Why would I use this feature?
The main use case of this feature is to support traceability of package and function use within a validated environment.
Following the guidance outlined in A Risk-Based Approach for Assessing R Package Accuracy within a Validated Infrastructure, packages are selected to support use cases, risk is assessed and mitigated, and packages are included in your validated environment for use. Section 4.3 of this paper nicely outlines the need to trace what is used and the need to identify package and function use where risk was not assessed for direct use within the validated environment.
4.3. Traceability
“One of the core concepts presented in this paper is that Imports are not typically loaded by users and need not therefore be directly risk-assessed. If adopting this risk-based approach then measures need to be taken to ensure that users do not directly load the Package Imports. It is suggested that this is handled mainly through process, although tools could be developed to check using sessionInfo or devtools::session_info that check the loaded packages against packages lists of Intended for Use and Imports. In any case the use of these tools within a standard, logged, workflow is highly recommended to ensure traceability of the work.”
{logrx} provides you this tool! It even goes a step further by not just logging the packages you’ve use, but it will log use at a function level. This gives you the flexibility of assessing the risk of functions and approving functions, rather than having to assess the risk of the entire package for use within your validated environment.

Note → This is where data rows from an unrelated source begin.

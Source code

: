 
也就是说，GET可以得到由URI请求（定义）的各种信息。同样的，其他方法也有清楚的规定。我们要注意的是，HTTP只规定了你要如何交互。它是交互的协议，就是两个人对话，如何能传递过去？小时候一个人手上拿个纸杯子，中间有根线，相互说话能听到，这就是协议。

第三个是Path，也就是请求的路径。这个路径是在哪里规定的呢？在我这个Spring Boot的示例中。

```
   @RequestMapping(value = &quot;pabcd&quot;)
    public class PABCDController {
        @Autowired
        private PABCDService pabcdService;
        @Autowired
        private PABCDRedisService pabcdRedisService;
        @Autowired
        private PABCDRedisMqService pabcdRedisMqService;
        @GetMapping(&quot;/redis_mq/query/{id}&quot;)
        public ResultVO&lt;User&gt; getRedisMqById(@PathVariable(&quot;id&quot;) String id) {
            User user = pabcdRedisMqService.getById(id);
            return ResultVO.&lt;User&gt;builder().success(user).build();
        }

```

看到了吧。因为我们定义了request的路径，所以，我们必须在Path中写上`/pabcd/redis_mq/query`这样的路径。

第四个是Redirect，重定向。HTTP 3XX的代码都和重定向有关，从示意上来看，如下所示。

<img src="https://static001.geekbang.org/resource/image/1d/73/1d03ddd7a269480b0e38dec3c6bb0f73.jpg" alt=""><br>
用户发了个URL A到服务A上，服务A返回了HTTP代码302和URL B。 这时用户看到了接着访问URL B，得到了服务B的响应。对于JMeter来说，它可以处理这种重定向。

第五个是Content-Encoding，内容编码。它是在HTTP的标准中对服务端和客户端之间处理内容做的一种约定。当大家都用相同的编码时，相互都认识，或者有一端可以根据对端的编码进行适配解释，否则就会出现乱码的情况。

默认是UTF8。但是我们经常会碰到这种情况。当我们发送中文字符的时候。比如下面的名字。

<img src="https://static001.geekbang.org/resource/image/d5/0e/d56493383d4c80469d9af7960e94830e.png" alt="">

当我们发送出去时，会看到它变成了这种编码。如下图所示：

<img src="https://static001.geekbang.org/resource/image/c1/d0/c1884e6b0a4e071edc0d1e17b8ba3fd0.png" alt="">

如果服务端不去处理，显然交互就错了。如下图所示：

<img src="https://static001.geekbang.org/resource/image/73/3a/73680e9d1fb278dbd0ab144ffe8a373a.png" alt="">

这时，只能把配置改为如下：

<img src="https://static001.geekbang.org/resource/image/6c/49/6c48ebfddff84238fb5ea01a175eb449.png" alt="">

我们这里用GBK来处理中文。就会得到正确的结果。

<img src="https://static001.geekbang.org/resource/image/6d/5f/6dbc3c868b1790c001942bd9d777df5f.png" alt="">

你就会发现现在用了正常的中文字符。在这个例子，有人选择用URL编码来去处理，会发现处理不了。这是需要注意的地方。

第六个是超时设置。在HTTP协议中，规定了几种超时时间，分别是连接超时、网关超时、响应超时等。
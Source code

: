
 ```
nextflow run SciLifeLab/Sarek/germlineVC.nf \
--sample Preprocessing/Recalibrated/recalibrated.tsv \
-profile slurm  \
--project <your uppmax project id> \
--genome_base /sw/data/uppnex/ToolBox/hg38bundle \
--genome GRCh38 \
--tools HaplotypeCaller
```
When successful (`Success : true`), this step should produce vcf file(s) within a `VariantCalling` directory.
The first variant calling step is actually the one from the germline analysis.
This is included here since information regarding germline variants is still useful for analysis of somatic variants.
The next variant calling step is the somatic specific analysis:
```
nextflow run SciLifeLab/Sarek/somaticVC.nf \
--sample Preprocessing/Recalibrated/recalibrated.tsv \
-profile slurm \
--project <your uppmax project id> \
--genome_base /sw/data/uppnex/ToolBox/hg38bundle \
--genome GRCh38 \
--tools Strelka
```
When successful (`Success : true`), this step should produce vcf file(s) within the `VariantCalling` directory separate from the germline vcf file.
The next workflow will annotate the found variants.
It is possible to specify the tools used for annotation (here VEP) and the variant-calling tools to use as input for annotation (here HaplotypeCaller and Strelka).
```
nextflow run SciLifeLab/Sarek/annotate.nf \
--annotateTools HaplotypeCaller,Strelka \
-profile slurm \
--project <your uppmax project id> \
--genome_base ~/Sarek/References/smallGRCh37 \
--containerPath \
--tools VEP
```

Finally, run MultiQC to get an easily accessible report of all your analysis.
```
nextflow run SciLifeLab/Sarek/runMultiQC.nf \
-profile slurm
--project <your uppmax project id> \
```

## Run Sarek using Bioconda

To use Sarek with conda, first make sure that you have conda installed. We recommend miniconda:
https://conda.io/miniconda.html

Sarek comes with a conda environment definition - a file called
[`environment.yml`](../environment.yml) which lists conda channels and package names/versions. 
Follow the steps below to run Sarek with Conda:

How do I use this feature?
1. Create a named list
The named list contains the functions approved for use for each package. If all functions for a package are approved for use, list “All”.
approved_pkgs <- list(base = "mean",
dplyr = "All")
approved_pkgs
#> $base
#> [1] "mean"
#>
#> $dplyr
#> [1] "All"
2. Build approved.rds
Pass the named list through build_approved()
to build your tibble. We create a temp directory to save this for illustration.
build_approved(approved_pkgs)
#> # A tibble: 294 × 2
#> function_name library
#> <chr> <chr>
#> 1 mean package:base
#> 2 slice_max package:dplyr
#> 3 expr package:dplyr
#> 4 src package:dplyr
#> 5 db_desc package:dplyr
#> 6 group_by_drop_default package:dplyr
#> 7 db_commit package:dplyr
#> 8 coalesce package:dplyr
#> 9 data_frame package:dplyr
#> 10 summarize_if package:dplyr
#> # ℹ 284 more rows
3. Save as approved.rds
You can use the file
argument in build_approved()
to save approved.rds
instead of returning the tibble.
dir <- tempdir()
build_approved(approved_pkgs, file = file.path(dir, "approved.rds"))
Example
Let’s write a simple script summarizing mean mpg from mtcars. We save this as mpg.R
in the temporary directory dir
and axecute()
it.
library(dplyr, warn.conflicts = FALSE)
results <- mtcars %>%
group_by(cyl) %>%
summarize(mean = mean(mpg)) %>%
mutate(label = "Mean MPG")
results %>%
tidyr::pivot_wider(names_from = cyl, values_from = mean, id_cols = label)
#> # A tibble: 1 × 4
#> label `4` `6` `8`
#> <chr> <dbl> <dbl> <dbl>
#> 1 Mean MPG 26.7 19.7 15.1
Here we have the log elements for “Used Package and Functions” and “Unapproved Package and Functions”. We can see we used library()
from package:base
and pivot_wider
from package:tidyr
. We did not include the base library or tidyr functions in our approved list, so this has been logged!
#> --------------------------------------------------------------------------------
#> - Used Package and Functions -
#> --------------------------------------------------------------------------------
#> {package:base} library, mean
#> {package:dplyr} %>%, group_by, summarize, mutate
#> {package:tidyr} pivot_wider
#> --------------------------------------------------------------------------------
#> - Unapproved Package and Functions -
#> --------------------------------------------------------------------------------
#> {package:base} library
#> {package:tidyr} pivot_wider
A Few Words of Caution
All packages should be attached at the top of the script to set a consistent ?base::searchpaths()
throughout the entire script. This will ensure the functions you use in your script are linked to the correct package. A lint feature is available to test your scripts follow this best practice.
Some functions are stored within a list, for example knitr::opts_chunck$get()
and knitr::opts_current$get()
. We do not currently identify get()
as a knitr function since it is not exported.